SUPPLIED RECORDS
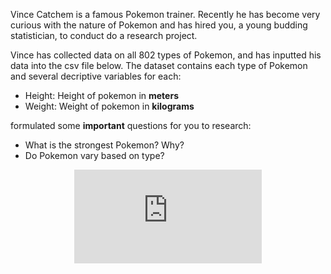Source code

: Vince Catchem is a famous Pokemon trainer. Recently he has become very curious with the nature of Pokemon and has hired you, a young budding statistician, to conduct do a research project. 

Vince has collected data on all 802 types of Pokemon, and has inputted his data into the csv file below. The dataset contains each type of Pokemon and several decriptive variables for each:
* Height: Height of pokemon in **meters**
* Weight: Weight of pokemon in **kilograms**


formulated some **important** questions for you to research: 
* What is the strongest Pokemon? Why? 
* Do Pokemon vary based on type? 

<p align="center"> 
  <iframe src="https://www.youtube.com/embed/6xKWiCMKKJg" frameborder="0" allow="accelerometer; autoplay; encrypted-media; gyroscope; picture-in-picture" allowfullscreen class="frame"></iframe> </p>


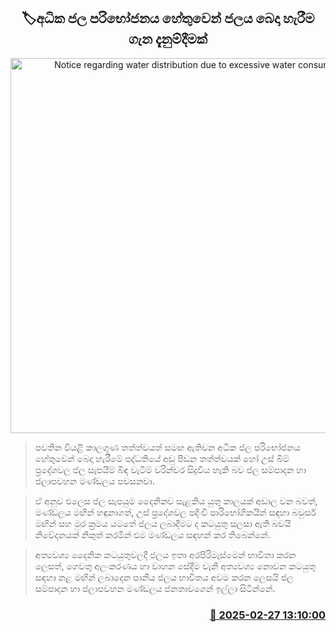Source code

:<p align='center'><b><h2 align='center' title='Notice regarding water distribution due to excessive water consumption'>🏷අධික ජල පරිභෝජනය හේතුවෙන් ජලය බෙදා හැරීම ගැන දැනුම්දීමක්</h2></b></p>
<p align='center'><img src='https://helakuru.sgp1.cdn.digitaloceanspaces.com/esana/images/lib/water-cut-new-archived.jpg' width='600' alt='Notice regarding water distribution due to excessive water consumption'></p>

> පවතින වියළි කාලගුණ තත්ත්වයත් සමඟ ඇතිවන අධික ජල පරිභෝජනය හේතුවෙන් බෙදා හැරීමේ පද්ධතියේ අඩු පීඩන තත්ත්වයක් හෝ උස් බිම් ප්‍රදේශවල ජල සැපයීම් බිඳ වැටීම් වරින්වර සිදුවිය හැකි බව ජල සම්පාදන හා ජලාපවහන මණ්ඩලය පවසනවා.

> ඒ අනුව එලෙස ජල සැපයුම දෛනිකව සැළකිය යුතු කාලයක් අඩාල වන බවත්, මණ්ඩලය මඟින් හඳුනාගත්, උස් ප්‍රදේශවල පදිංචි පාරිභෝගිකයින් සඳහා බවුසර් මඟින් සහ මුර ක්‍රමය යටතේ ජලය ලබාදීමට ද කටයුතු සලසා ඇති බවයි නිවේදනයක් නිකුත් කරමින් එම මණ්ඩලය සඳහන් කර තිබෙන්නේ.

> අත්‍යවශ්‍ය දෛනික කටයුතුවලදී ජලය ඉතා අරපිරිමැස්මෙන් භාවිතා කරන ලෙසත්, ගෙවතු අලංකරණය හා වාහන සේදීම වැනි අත්‍යවශ්‍ය නොවන කටයුතු සඳහා නළ මඟින් ලබාදෙන පානීය ජලය භාවිතය අවම කරන ලෙසයි ජල සම්පාදන හා ජලාපවහන මණ්ඩලය ජනතාවගෙන් ඉල්ලා සිටින්නේ.



<h3 align='right'><a href='https://www.helakuru.lk/esana/p/107867/'>📅 2025-02-27 13:10:00</a></h3>
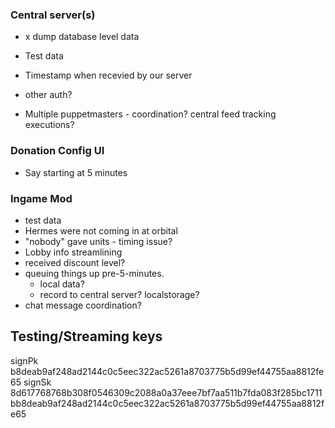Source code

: ### Central server(s)

- x dump database level data
- Test data

- Timestamp when recevied by our server
- other auth?
- Multiple puppetmasters - coordination? central feed tracking executions?

### Donation Config UI

- Say starting at 5 minutes

### Ingame Mod

- test data
- Hermes were not coming in at orbital
- "nobody" gave units - timing issue?
- Lobby info streamlining
- received discount level?
- queuing things up pre-5-minutes.
  - local data?
  - record to central server? localstorage?
- chat message coordination?

## Testing/Streaming keys

signPk b8deab9af248ad2144c0c5eec322ac5261a8703775b5d99ef44755aa8812fe65
signSk 8d617768768b308f0546309c2088a0a37eee7bf7aa511b7fda083f285bc1711bb8deab9af248ad2144c0c5eec322ac5261a8703775b5d99ef44755aa8812fe65
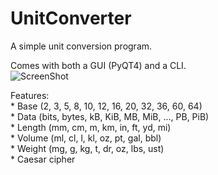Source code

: UnitConverter
=============

A simple unit conversion program.

Comes with both a GUI (PyQT4) and a CLI.  
![ScreenShot](http://a.pomf.se/decslt.png) 

Features:  
    * Base (2, 3, 5, 8, 10, 12, 16, 20, 32, 36, 60, 64)  
    * Data (bits, bytes, kB, KiB, MB, MiB, ..., PB, PiB)  
    * Length (mm, cm, m, km, in, ft, yd, mi)  
    * Volume (ml, cl, l, kl, oz, pt, gal, bbl)  
    * Weight (mg, g, kg, t, dr, oz, lbs, ust)  
    * Caesar cipher
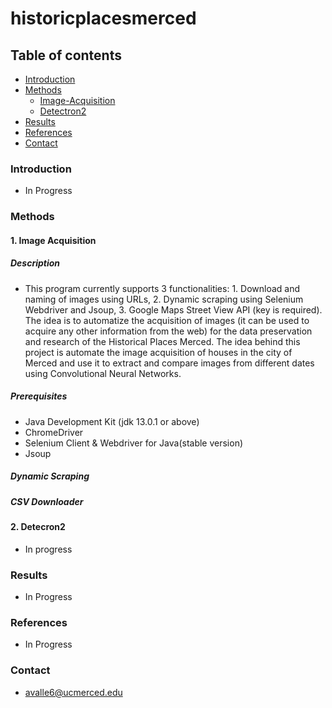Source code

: # historicplacesmerced

## Table of contents

- [Introduction](#introduction)
- [Methods](#methods)
    - [Image-Acquisition](#image-acquisition)
    - [Detectron2](#detectron2)
- [Results](#results)
- [References](#references)
- [Contact](#contact)

### Introduction <a name="introduction"></a>

- In Progress

### Methods <a name="methods"></a>

#### 1. Image Acquisition <a name="image-acquisition"></a>

##### Description 

- This program currently supports 3 functionalities: 1. Download and naming of images using URLs, 2. Dynamic scraping using Selenium Webdriver and Jsoup, 3. Google Maps Street View API (key is required). The idea is to automatize the acquisition of images (it can be used to acquire any other information from the web) for the data preservation and research of the Historical Places Merced.  The idea behind this project is automate the image acquisition of houses in the city of Merced and use it to extract and compare images from different dates using Convolutional Neural Networks. 

##### Prerequisites 

- Java Development Kit (jdk 13.0.1 or above)
- ChromeDriver
- Selenium Client & Webdriver for Java(stable version)
- Jsoup

##### Dynamic Scraping

##### CSV Downloader

#### 2. Detecron2 <a name="detectron2"></a>

- In progress

### Results <a name="results"></a>
- In Progress

### References <a name="references"></a>

- In Progress 

### Contact <a name="contact"></a>
- avalle6@ucmerced.edu

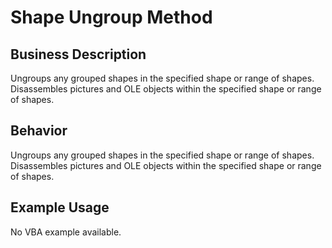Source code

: # Shape Ungroup Method

## Business Description
Ungroups any grouped shapes in the specified shape or range of shapes. Disassembles pictures and OLE objects within the specified shape or range of shapes.

## Behavior
Ungroups any grouped shapes in the specified shape or range of shapes. Disassembles pictures and OLE objects within the specified shape or range of shapes.

## Example Usage
No VBA example available.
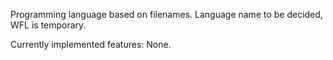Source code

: Programming language based on filenames. Language name to be decided, WFL is temporary.

Currently implemented features:
None.
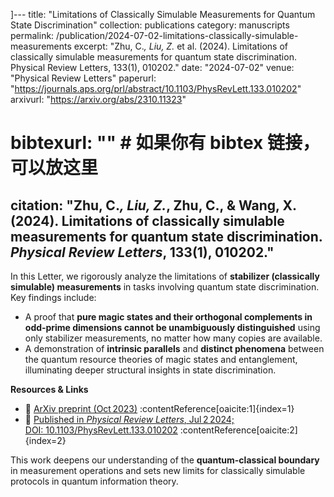 ]---
title: "Limitations of Classically Simulable Measurements for Quantum State Discrimination"
collection: publications
category: manuscripts
permalink: /publication/2024-07-02-limitations-classically-simulable-measurements
excerpt: "Zhu, C.*, Liu, Z.* et al. (2024). Limitations of classically simulable measurements for quantum state discrimination. Physical Review Letters, 133(1), 010202."
date: "2024-07-02"
venue: "Physical Review Letters"
paperurl: "https://journals.aps.org/prl/abstract/10.1103/PhysRevLett.133.010202"
arxivurl: "https://arxiv.org/abs/2310.11323"
# bibtexurl: ""  # 如果你有 bibtex 链接，可以放这里
citation: "Zhu, C.*, Liu, Z.*, Zhu, C., & Wang, X. (2024). Limitations of classically simulable measurements for quantum state discrimination. *Physical Review Letters*, 133(1), 010202."
---

In this Letter, we rigorously analyze the limitations of **stabilizer (classically simulable) measurements** in tasks involving quantum state discrimination.  
Key findings include:

- A proof that **pure magic states and their orthogonal complements in odd‑prime dimensions cannot be unambiguously distinguished** using only stabilizer measurements, no matter how many copies are available.
- A demonstration of **intrinsic parallels** and **distinct phenomena** between the quantum resource theories of magic states and entanglement, illuminating deeper structural insights in state discrimination.

**Resources & Links**  
- 📄 [ArXiv preprint (Oct 2023)](https://arxiv.org/abs/2310.11323) :contentReference[oaicite:1]{index=1}  
- 📰 [Published in *Physical Review Letters*, Jul 2 2024; DOI: 10.1103/PhysRevLett.133.010202](https://journals.aps.org/prl/abstract/10.1103/PhysRevLett.133.010202) :contentReference[oaicite:2]{index=2}

This work deepens our understanding of the **quantum-classical boundary** in measurement operations and sets new limits for classically simulable protocols in quantum information theory.
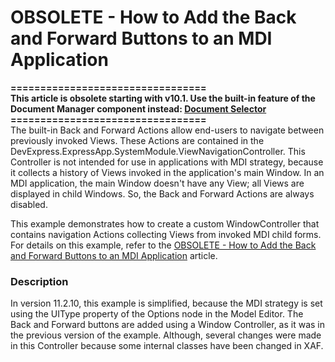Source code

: # OBSOLETE - How to Add the Back and Forward Buttons to an MDI Application


<p><strong>=================================</strong><br /><strong>This article is obsolete starting with v10.1. Use the built-in feature of the Document Manager component instead: <a href="https://documentation.devexpress.com/#windowsforms/CustomDocument11362">Document Selector</a> </strong><br /><strong>=================================</strong><br />The built-in Back and Forward Actions allow end-users to navigate between previously invoked Views. These Actions are contained in the DevExpress.ExpressApp.SystemModule.ViewNavigationController. This Controller is not intended for use in applications with MDI strategy, because it collects a history of Views invoked in the application's main Window. In an MDI application, the main Window doesn't have any View; all Views are displayed in child Windows. So, the Back and Forward Actions are always disabled.</p>
<p>This example demonstrates how to create a custom WindowController that contains navigation Actions collecting Views from invoked MDI child forms. For details on this example, refer to the <a href="https://www.devexpress.com/Support/Center/p/K18067">OBSOLETE - How to Add the Back and Forward Buttons to an MDI Application</a> article.</p>


<h3>Description</h3>

<p>In version 11.2.10, this example is simplified, because the MDI strategy is set using the UIType property of the Options node in the Model Editor. The Back and Forward buttons are added using a Window Controller, as it was in the previous version of the example. Although, several changes were made in this Controller because some internal classes have been changed in XAF.</p>

<br/>


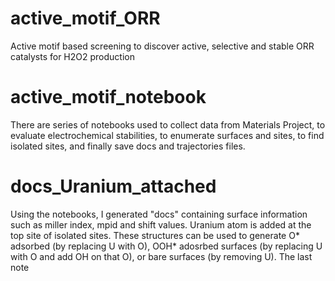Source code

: # active_motif_ORR
Active motif based screening to discover active, selective and stable ORR catalysts for H2O2 production

# active_motif_notebook
There are series of notebooks used to collect data from Materials Project, to evaluate electrochemical stabilities, to enumerate surfaces and sites, to find isolated sites, and finally save docs and trajectories files.

# docs_Uranium_attached
Using the notebooks, I generated "docs" containing surface information such as miller index, mpid and shift values. Uranium atom is added at the top site of isolated sites. These structures can be used to generate O* adsorbed (by replacing U with O), OOH* adosrbed surfaces (by replacing U with O and add OH on that O), or bare surfaces (by removing U). The last note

THE TASK
Produce only the lines from the line containing "Active motif based" through the line containing "# active_motif_notebook", inclusive of both, exactly as they stand in the entries above.

WORKED SOLUTION
Active motif based screening to discover active, selective and stable ORR catalysts for H2O2 production

# active_motif_notebook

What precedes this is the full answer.